Catastrophe losses and ongoing inflation issues are expected to be some of the main topics of interest during third-quarter earnings calls of U.S. property and casualty and multiline insurers.
All but one of the 20 largest P&C and multiline insurers for which estimates are available are expected to log lower EPS sequentially for the third quarter, though a strong majority are projected to post EPS growth on an annual basis, according to an S&P Global Market Intelligence analysis.

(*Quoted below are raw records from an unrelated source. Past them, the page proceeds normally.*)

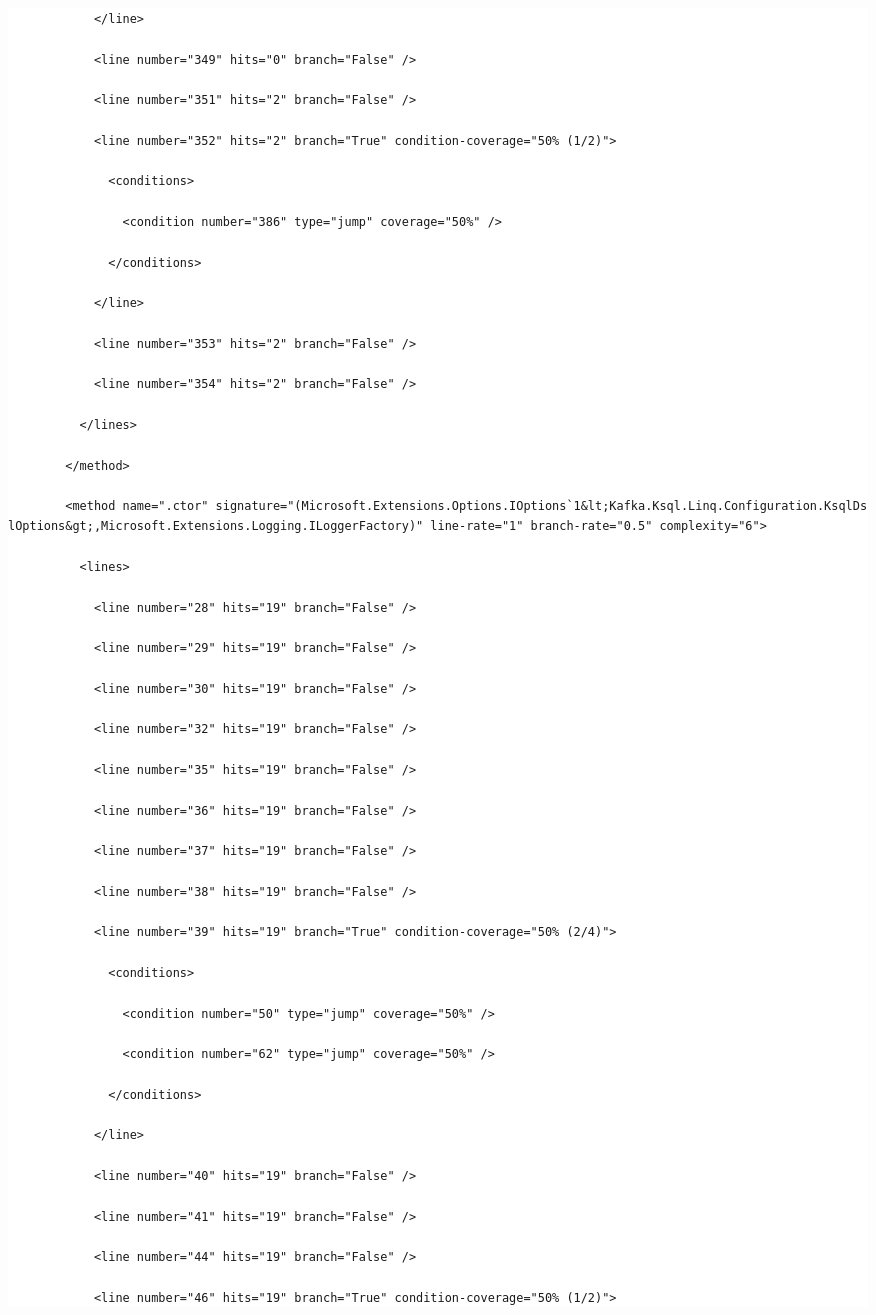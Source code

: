                 </line>

                <line number="349" hits="0" branch="False" />

                <line number="351" hits="2" branch="False" />

                <line number="352" hits="2" branch="True" condition-coverage="50% (1/2)">

                  <conditions>

                    <condition number="386" type="jump" coverage="50%" />

                  </conditions>

                </line>

                <line number="353" hits="2" branch="False" />

                <line number="354" hits="2" branch="False" />

              </lines>

            </method>

            <method name=".ctor" signature="(Microsoft.Extensions.Options.IOptions`1&lt;Kafka.Ksql.Linq.Configuration.KsqlDslOptions&gt;,Microsoft.Extensions.Logging.ILoggerFactory)" line-rate="1" branch-rate="0.5" complexity="6">

              <lines>

                <line number="28" hits="19" branch="False" />

                <line number="29" hits="19" branch="False" />

                <line number="30" hits="19" branch="False" />

                <line number="32" hits="19" branch="False" />

                <line number="35" hits="19" branch="False" />

                <line number="36" hits="19" branch="False" />

                <line number="37" hits="19" branch="False" />

                <line number="38" hits="19" branch="False" />

                <line number="39" hits="19" branch="True" condition-coverage="50% (2/4)">

                  <conditions>

                    <condition number="50" type="jump" coverage="50%" />

                    <condition number="62" type="jump" coverage="50%" />

                  </conditions>

                </line>

                <line number="40" hits="19" branch="False" />

                <line number="41" hits="19" branch="False" />

                <line number="44" hits="19" branch="False" />

                <line number="46" hits="19" branch="True" condition-coverage="50% (1/2)">
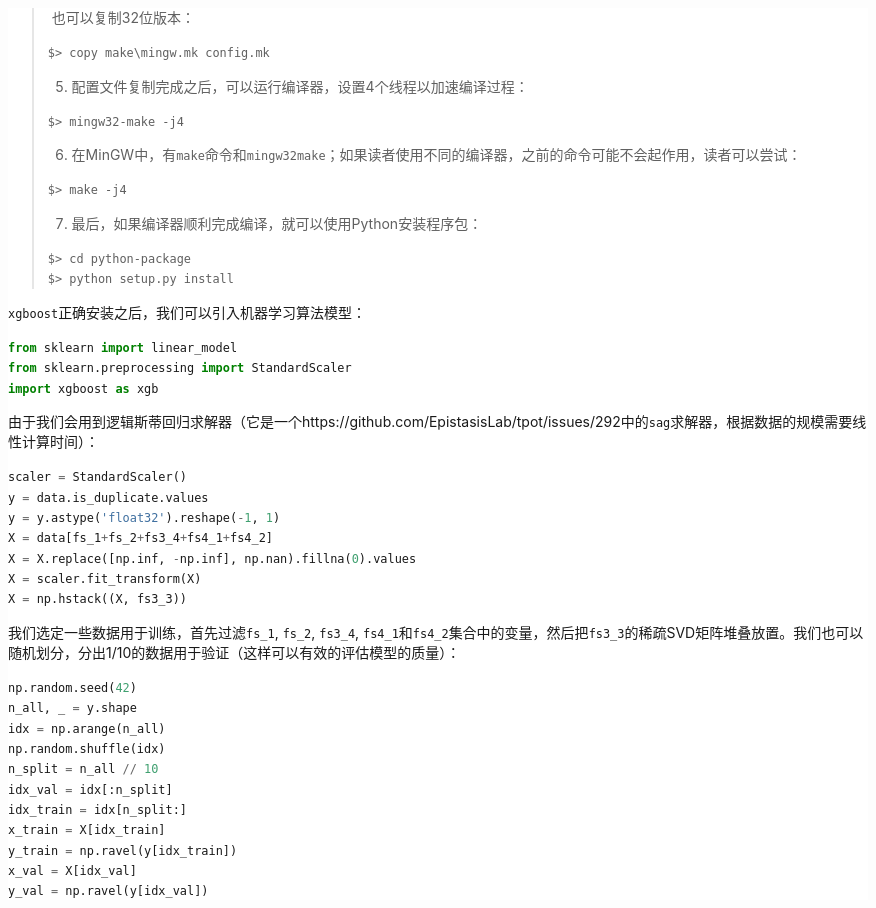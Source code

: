 >
> ​      也可以复制32位版本：
>
> ```
> $> copy make\mingw.mk config.mk
> ```
>
> 5.  配置文件复制完成之后，可以运行编译器，设置4个线程以加速编译过程：
>
> ```
> $> mingw32-make -j4
> 
> ```
>
> 6.  在MinGW中，有`make`命令和`mingw32make`；如果读者使用不同的编译器，之前的命令可能不会起作用，读者可以尝试：
>
> ```
> $> make -j4
> 
> ```
>
> 7.  最后，如果编译器顺利完成编译，就可以使用Python安装程序包：
>
> ```
> $> cd python-package
> $> python setup.py install
> ```


`xgboost`正确安装之后，我们可以引入机器学习算法模型： 
```python
from sklearn import linear_model
from sklearn.preprocessing import StandardScaler 
import xgboost as xgb
```


由于我们会用到逻辑斯蒂回归求解器（它是一个https://github.com/EpistasisLab/tpot/issues/292中的`sag`求解器，根据数据的规模需要线性计算时间）：

```python
scaler = StandardScaler() 
y = data.is_duplicate.values 
y = y.astype('float32').reshape(-1, 1) 
X = data[fs_1+fs_2+fs3_4+fs4_1+fs4_2]
X = X.replace([np.inf, -np.inf], np.nan).fillna(0).values
X = scaler.fit_transform(X)
X = np.hstack((X, fs3_3))
```

我们选定一些数据用于训练，首先过滤`fs_1`, `fs_2`, `fs3_4`, `fs4_1`和`fs4_2`集合中的变量，然后把`fs3_3`的稀疏SVD矩阵堆叠放置。我们也可以随机划分，分出1/10的数据用于验证（这样可以有效的评估模型的质量）：

```python
np.random.seed(42) 
n_all, _ = y.shape 
idx = np.arange(n_all) 
np.random.shuffle(idx) 
n_split = n_all // 10 
idx_val = idx[:n_split] 
idx_train = idx[n_split:] 
x_train = X[idx_train] 
y_train = np.ravel(y[idx_train])
x_val = X[idx_val] 
y_val = np.ravel(y[idx_val])
```
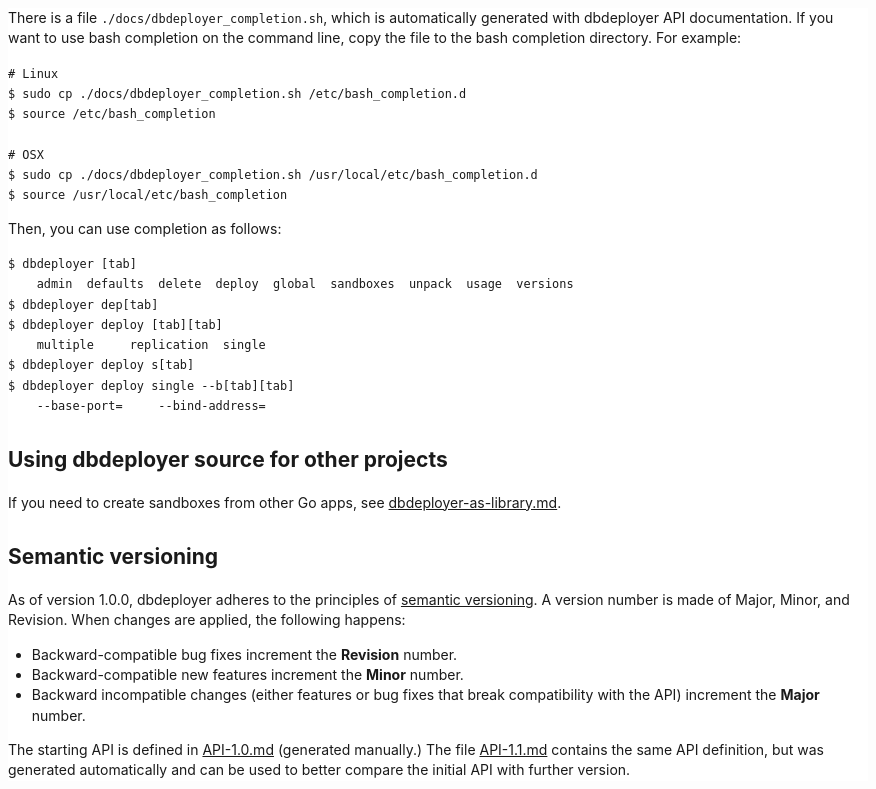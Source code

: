 There is a file ``./docs/dbdeployer_completion.sh``, which is automatically generated with dbdeployer API documentation. If you want to use bash completion on the command line, copy the file to the bash completion directory. For example:

    # Linux
    $ sudo cp ./docs/dbdeployer_completion.sh /etc/bash_completion.d
    $ source /etc/bash_completion

    # OSX
    $ sudo cp ./docs/dbdeployer_completion.sh /usr/local/etc/bash_completion.d
    $ source /usr/local/etc/bash_completion

Then, you can use completion as follows:

    $ dbdeployer [tab]
        admin  defaults  delete  deploy  global  sandboxes  unpack  usage  versions
    $ dbdeployer dep[tab]
    $ dbdeployer deploy [tab][tab]
        multiple     replication  single
    $ dbdeployer deploy s[tab]
    $ dbdeployer deploy single --b[tab][tab]
        --base-port=     --bind-address=

## Using dbdeployer source for other projects

If you need to create sandboxes from other Go apps, see  [dbdeployer-as-library.md](https://github.com/datacharmer/dbdeployer/blob/master/docs/coding/dbdeployer-as-library.md).

## Semantic versioning

As of version 1.0.0, dbdeployer adheres to the principles of [semantic versioning](https://semver.org/). A version number is made of Major, Minor, and Revision. When changes are applied, the following happens:

* Backward-compatible bug fixes increment the **Revision** number.
* Backward-compatible new features increment the **Minor** number.
* Backward incompatible changes (either features or bug fixes that break compatibility with the API) increment the **Major** number.

The starting API is defined in [API-1.0.md](https://github.com/datacharmer/dbdeployer/blob/master/docs/API/API-1.0.md) (generated manually.)
The file [API-1.1.md](https://github.com/datacharmer/dbdeployer/blob/master/docs/API/API-1.1.md) contains the same API definition, but was generated automatically and can be used to better compare the initial API with further version.


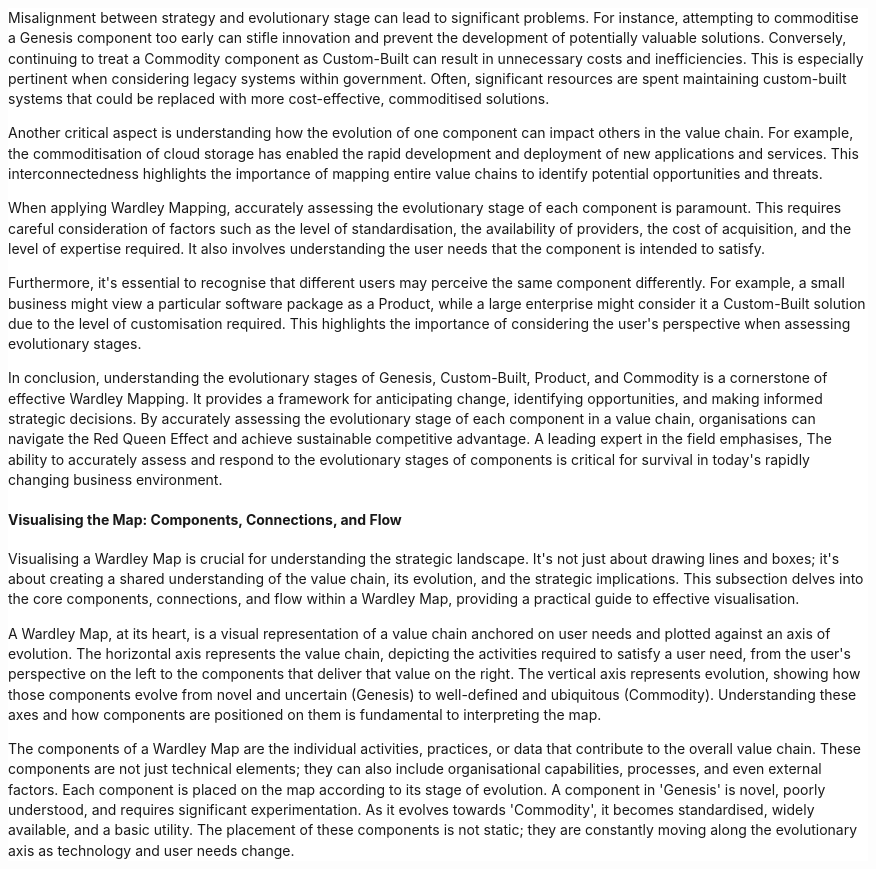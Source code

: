 Misalignment between strategy and evolutionary stage can lead to significant problems. For instance, attempting to commoditise a Genesis component too early can stifle innovation and prevent the development of potentially valuable solutions. Conversely, continuing to treat a Commodity component as Custom-Built can result in unnecessary costs and inefficiencies. This is especially pertinent when considering legacy systems within government. Often, significant resources are spent maintaining custom-built systems that could be replaced with more cost-effective, commoditised solutions.

Another critical aspect is understanding how the evolution of one component can impact others in the value chain. For example, the commoditisation of cloud storage has enabled the rapid development and deployment of new applications and services. This interconnectedness highlights the importance of mapping entire value chains to identify potential opportunities and threats.

When applying Wardley Mapping, accurately assessing the evolutionary stage of each component is paramount. This requires careful consideration of factors such as the level of standardisation, the availability of providers, the cost of acquisition, and the level of expertise required. It also involves understanding the user needs that the component is intended to satisfy.

Furthermore, it's essential to recognise that different users may perceive the same component differently. For example, a small business might view a particular software package as a Product, while a large enterprise might consider it a Custom-Built solution due to the level of customisation required. This highlights the importance of considering the user's perspective when assessing evolutionary stages.

In conclusion, understanding the evolutionary stages of Genesis, Custom-Built, Product, and Commodity is a cornerstone of effective Wardley Mapping. It provides a framework for anticipating change, identifying opportunities, and making informed strategic decisions. By accurately assessing the evolutionary stage of each component in a value chain, organisations can navigate the Red Queen Effect and achieve sustainable competitive advantage. A leading expert in the field emphasises, The ability to accurately assess and respond to the evolutionary stages of components is critical for survival in today's rapidly changing business environment.



#### <a name="visualising-the-map-components-connections-and-flow"></a>Visualising the Map: Components, Connections, and Flow

Visualising a Wardley Map is crucial for understanding the strategic landscape. It's not just about drawing lines and boxes; it's about creating a shared understanding of the value chain, its evolution, and the strategic implications. This subsection delves into the core components, connections, and flow within a Wardley Map, providing a practical guide to effective visualisation.

A Wardley Map, at its heart, is a visual representation of a value chain anchored on user needs and plotted against an axis of evolution. The horizontal axis represents the value chain, depicting the activities required to satisfy a user need, from the user's perspective on the left to the components that deliver that value on the right. The vertical axis represents evolution, showing how those components evolve from novel and uncertain (Genesis) to well-defined and ubiquitous (Commodity). Understanding these axes and how components are positioned on them is fundamental to interpreting the map.

The components of a Wardley Map are the individual activities, practices, or data that contribute to the overall value chain. These components are not just technical elements; they can also include organisational capabilities, processes, and even external factors. Each component is placed on the map according to its stage of evolution. A component in 'Genesis' is novel, poorly understood, and requires significant experimentation. As it evolves towards 'Commodity', it becomes standardised, widely available, and a basic utility. The placement of these components is not static; they are constantly moving along the evolutionary axis as technology and user needs change.
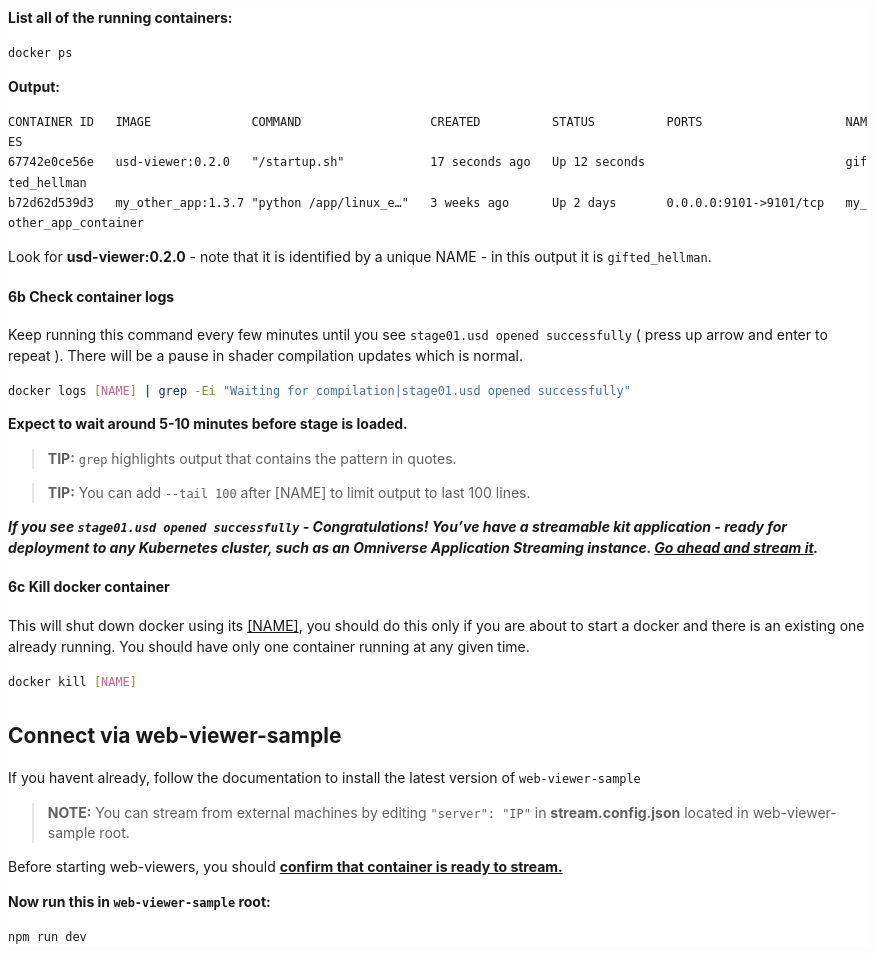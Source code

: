 **List all of the running containers:**
```bash
docker ps
```

**Output:**
```
CONTAINER ID   IMAGE              COMMAND                  CREATED          STATUS          PORTS                    NAMES
67742e0ce56e   usd-viewer:0.2.0   "/startup.sh"            17 seconds ago   Up 12 seconds                            gifted_hellman
b72d62d539d3   my_other_app:1.3.7 "python /app/linux_e…"   3 weeks ago      Up 2 days       0.0.0.0:9101->9101/tcp   my_other_app_container
```

Look for **usd-viewer:0.2.0** - note that it is identified by a unique NAME - in this output it is `gifted_hellman`.

#### 6b Check container logs

Keep running this command every few minutes until you see `stage01.usd opened successfully` ( press up arrow and enter to repeat ). There will be a pause in shader compilation updates which is normal.
```bash
docker logs [NAME] | grep -Ei "Waiting for compilation|stage01.usd opened successfully"
```

 **Expect to wait around 5-10 minutes before stage is loaded.**

> **TIP:** `grep` highlights output that contains the pattern in quotes.

> **TIP:** You can add `--tail 100` after [NAME] to limit output to last 100 lines. 

***If you see `stage01.usd opened successfully` - Congratulations! You’ve have a streamable kit application - ready for deployment to any Kubernetes cluster, such as an Omniverse Application Streaming instance. [Go ahead and stream it](#connect-via-web-viewer-sample).***

#### 6c Kill docker container
This will shut down docker using its [[NAME]](#6a-get-container-name), you should do this only if you are about to start a docker and there is an existing one already running. You should have only one container running at any given time.
```bash
docker kill [NAME]
```


## Connect via web-viewer-sample

If you havent already, follow the documentation to install the latest version of `web-viewer-sample`

> **NOTE:** You can stream from external machines by editing `"server": "IP"` in **stream.config.json** located in web-viewer-sample root.

Before starting web-viewers, you should [**confirm that container is ready to stream.**](#6b-check-container-logs)

**Now run this in `web-viewer-sample` root:**
```bash
npm run dev
```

Piper Sandler analyst Paul Newsome in a research note pointed out that insurers are facing two different sources of cost inflation, namely social inflation caused by claims litigation and everyday goods and services inflation. It remains to be seen whether inflation trends are due to supply channel bottlenecks following pandemic-related shutdowns, which Newsome considers "transitory," or whether inflation pressures are more persistent than expected.
Wells Fargo analyst Elyse Greenspan will be looking for comments on loss costs and plans to mitigate severity trends through rate adjustments with inflation continuing to rise and the globe facing supply chain constraints. She will also look to get executives' thoughts on social inflation as courts start to physically reopen and claims-related litigation gets moving again.
P&C insurers are also dealing with a busy Atlantic hurricane season, with Ida and Nicholas accounting for a substantial chunk of insured losses in the third quarter. From January through the end of September, the U.S. has experienced 18 weather and climate disasters that each incurred losses exceeding $1 billion, according to the National Oceanic and Atmospheric Administration.
While U.S. P&C insurers are positioned for full-year results that exceed 2020 earnings, Fitch Ratings said further profit expansion will be "tempered" by recent catastrophe events. The rating agency expects personal and commercial lines underwriting performance to further diverge in the second half, with personal auto pricing actions likely to lag deterioration in loss experience.
The homeowners segment could incur further insured losses on top of the $20 billion to $30 billion estimates by risk modelers for Hurricane Ida, Fitch added.
The Travelers Cos. Inc. will release its third-quarter results Oct. 19 before the market opens. Newsome said the company may report a "high level" of catastrophe losses, although this could be offset by better underlying results and net investment income.